Noise removal

Dirt, spots, scratches, glare, unwanted gradients, and other noise are a common problem when scanning low-quality sources such as newspapers or old books, or when taking photographs. These image defects can interfere with recognition, significantly reduce the accuracy of OCR, and may cause spots to be misrecognised as characters.

Aspose.OCR for Python via .NET provides automated processing algorithms that remove noise from images before proceeding to recognition.

Automatic noise removal

To automatically remove the noise from the image before recognition, run the image through auto_denoising processing filter.

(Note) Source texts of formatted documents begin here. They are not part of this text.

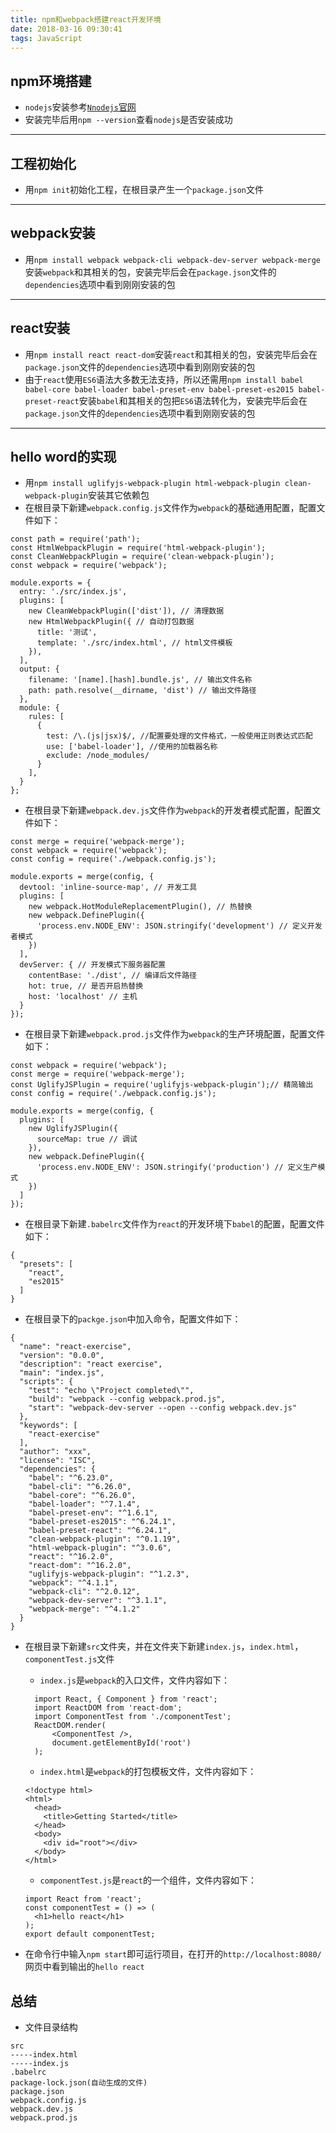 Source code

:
 ```yaml
---
title: npm和webpack搭建react开发环境
date: 2018-03-16 09:30:41
tags: JavaScript
---
```


## npm环境搭建

+ `nodejs`安装参考[`Nnodejs`官网](https://nodejs.org/zh-cn/)
+ 安装完毕后用`npm --version`查看`nodejs`是否安装成功

***

## 工程初始化

+ 用`npm init`初始化工程，在根目录产生一个`package.json`文件

***

## webpack安装

+ 用`npm install webpack webpack-cli webpack-dev-server webpack-merge`安装`webpack`和其相关的包，安装完毕后会在`package.json`文件的`dependencies`选项中看到刚刚安装的包

***

## react安装

+ 用`npm install react react-dom`安装`react`和其相关的包，安装完毕后会在`package.json`文件的`dependencies`选项中看到刚刚安装的包
+ 由于`react`使用`ES6`语法大多数无法支持，所以还需用`npm install babel babel-core babel-loader babel-preset-env babel-preset-es2015 babel-preset-react`安装`babel`和其相关的包把`ES6`语法转化为，安装完毕后会在`package.json`文件的`dependencies`选项中看到刚刚安装的包

***

## hello word的实现

+ 用`npm install uglifyjs-webpack-plugin html-webpack-plugin clean-webpack-plugin`安装其它依赖包
+ 在根目录下新建`webpack.config.js`文件作为`webpack`的基础通用配置，配置文件如下：

```
const path = require('path');
const HtmlWebpackPlugin = require('html-webpack-plugin');
const CleanWebpackPlugin = require('clean-webpack-plugin');
const webpack = require('webpack');

module.exports = {
  entry: './src/index.js',
  plugins: [
    new CleanWebpackPlugin(['dist']), // 清理数据
    new HtmlWebpackPlugin({ // 自动打包数据
      title: '测试',
      template: './src/index.html', // html文件模板
    }),
  ],
  output: {
    filename: '[name].[hash].bundle.js', // 输出文件名称
    path: path.resolve(__dirname, 'dist') // 输出文件路径
  },
  module: {
    rules: [
      {
        test: /\.(js|jsx)$/, //配置要处理的文件格式，一般使用正则表达式匹配
        use: ['babel-loader'], //使用的加载器名称
        exclude: /node_modules/
      }
    ],
  }
};
```

+ 在根目录下新建`webpack.dev.js`文件作为`webpack`的开发者模式配置，配置文件如下：

```
const merge = require('webpack-merge');
const webpack = require('webpack');
const config = require('./webpack.config.js');

module.exports = merge(config, {
  devtool: 'inline-source-map', // 开发工具
  plugins: [
    new webpack.HotModuleReplacementPlugin(), // 热替换
    new webpack.DefinePlugin({
      'process.env.NODE_ENV': JSON.stringify('development') // 定义开发者模式
    })
  ],
  devServer: { // 开发模式下服务器配置
    contentBase: './dist', // 编译后文件路径
    hot: true, // 是否开启热替换
    host: 'localhost' // 主机
  }
});
```

+ 在根目录下新建`webpack.prod.js`文件作为`webpack`的生产环境配置，配置文件如下：

```
const webpack = require('webpack');
const merge = require('webpack-merge');
const UglifyJSPlugin = require('uglifyjs-webpack-plugin');// 精简输出
const config = require('./webpack.config.js');

module.exports = merge(config, {
  plugins: [
    new UglifyJSPlugin({
      sourceMap: true // 调试
    }),
    new webpack.DefinePlugin({
      'process.env.NODE_ENV': JSON.stringify('production') // 定义生产模式
    })
  ]
});
```
+ 在根目录下新建`.babelrc`文件作为`react`的开发环境下`babel`的配置，配置文件如下：

```
{
  "presets": [
    "react",
    "es2015"
  ]
}
```
+ 在根目录下的`packge.json`中加入命令，配置文件如下：

```
{
  "name": "react-exercise",
  "version": "0.0.0",
  "description": "react exercise",
  "main": "index.js",
  "scripts": {
    "test": "echo \"Project completed\"",
    "build": "webpack --config webpack.prod.js",
    "start": "webpack-dev-server --open --config webpack.dev.js"
  },
  "keywords": [
    "react-exercise"
  ],
  "author": "xxx",
  "license": "ISC",
  "dependencies": {
    "babel": "^6.23.0",
    "babel-cli": "^6.26.0",
    "babel-core": "^6.26.0",
    "babel-loader": "^7.1.4",
    "babel-preset-env": "^1.6.1",
    "babel-preset-es2015": "^6.24.1",
    "babel-preset-react": "^6.24.1",
    "clean-webpack-plugin": "^0.1.19",
    "html-webpack-plugin": "^3.0.6",
    "react": "^16.2.0",
    "react-dom": "^16.2.0",
    "uglifyjs-webpack-plugin": "^1.2.3",
    "webpack": "^4.1.1",
    "webpack-cli": "^2.0.12",
    "webpack-dev-server": "^3.1.1",
    "webpack-merge": "^4.1.2"
  }
}
```
+ 在根目录下新建`src`文件夹，并在文件夹下新建`index.js`，`index.html`，`componentTest.js`文件
  + `index.js`是`webpack`的入口文件，文件内容如下：
  ```
    import React, { Component } from 'react';
    import ReactDOM from 'react-dom';
    import ComponentTest from './componentTest';
    ReactDOM.render(
        <ComponentTest />,
        document.getElementById('root')
    );
  ```
  + `index.html`是`webpack`的打包模板文件，文件内容如下：
  ```
  <!doctype html>
  <html>
    <head>
      <title>Getting Started</title>
    </head>
    <body>
      <div id="root"></div>
    </body>
  </html>
  ```
  + `componentTest.js`是`react`的一个组件，文件内容如下：
  ```
  import React from 'react';
  const componentTest = () => (
    <h1>hello react</h1>
  );
  export default componentTest;
  ```

+ 在命令行中输入`npm start`即可运行项目，在打开的`http://localhost:8080/`网页中看到输出的`hello react`

## 总结

+ 文件目录结构
```
src
-----index.html
-----index.js
.babelrc
package-lock.json(自动生成的文件)
package.json
webpack.config.js
webpack.dev.js
webpack.prod.js
```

# Instantiate Aspose.OCR API
api = AsposeOcr()
# Initialize image processing
filters = PreprocessingFilter()
filters.add(PreprocessingFilter.auto_denoising())
# Add image to the recognition batch and apply processing filter
input = OcrInput(InputType.SINGLE_IMAGE, filters)
input.add("source.png")
# Save processed image to the "result" folder
ImageProcessing.save(input, "result")
# Recognize the image
result = api.recognize(input)
# Print recognition result
print(result[0].recognition_text)
Noisy image Denoised image

Usage scenarios

Automatic noise removal is recommended for the following images:

  • Photos, especially those taken in low light conditions.
  • Old books.
  • Newspapers.
  • Postcards.
  • Text with a photo or picture as a background.
  • Scanned papers with spots and dirt.

However, noise removal can reduce recognition accuracy when working with poor-quality prints, as it can lead to the loss of important details, such as light punctuation or heavily fragmented characters.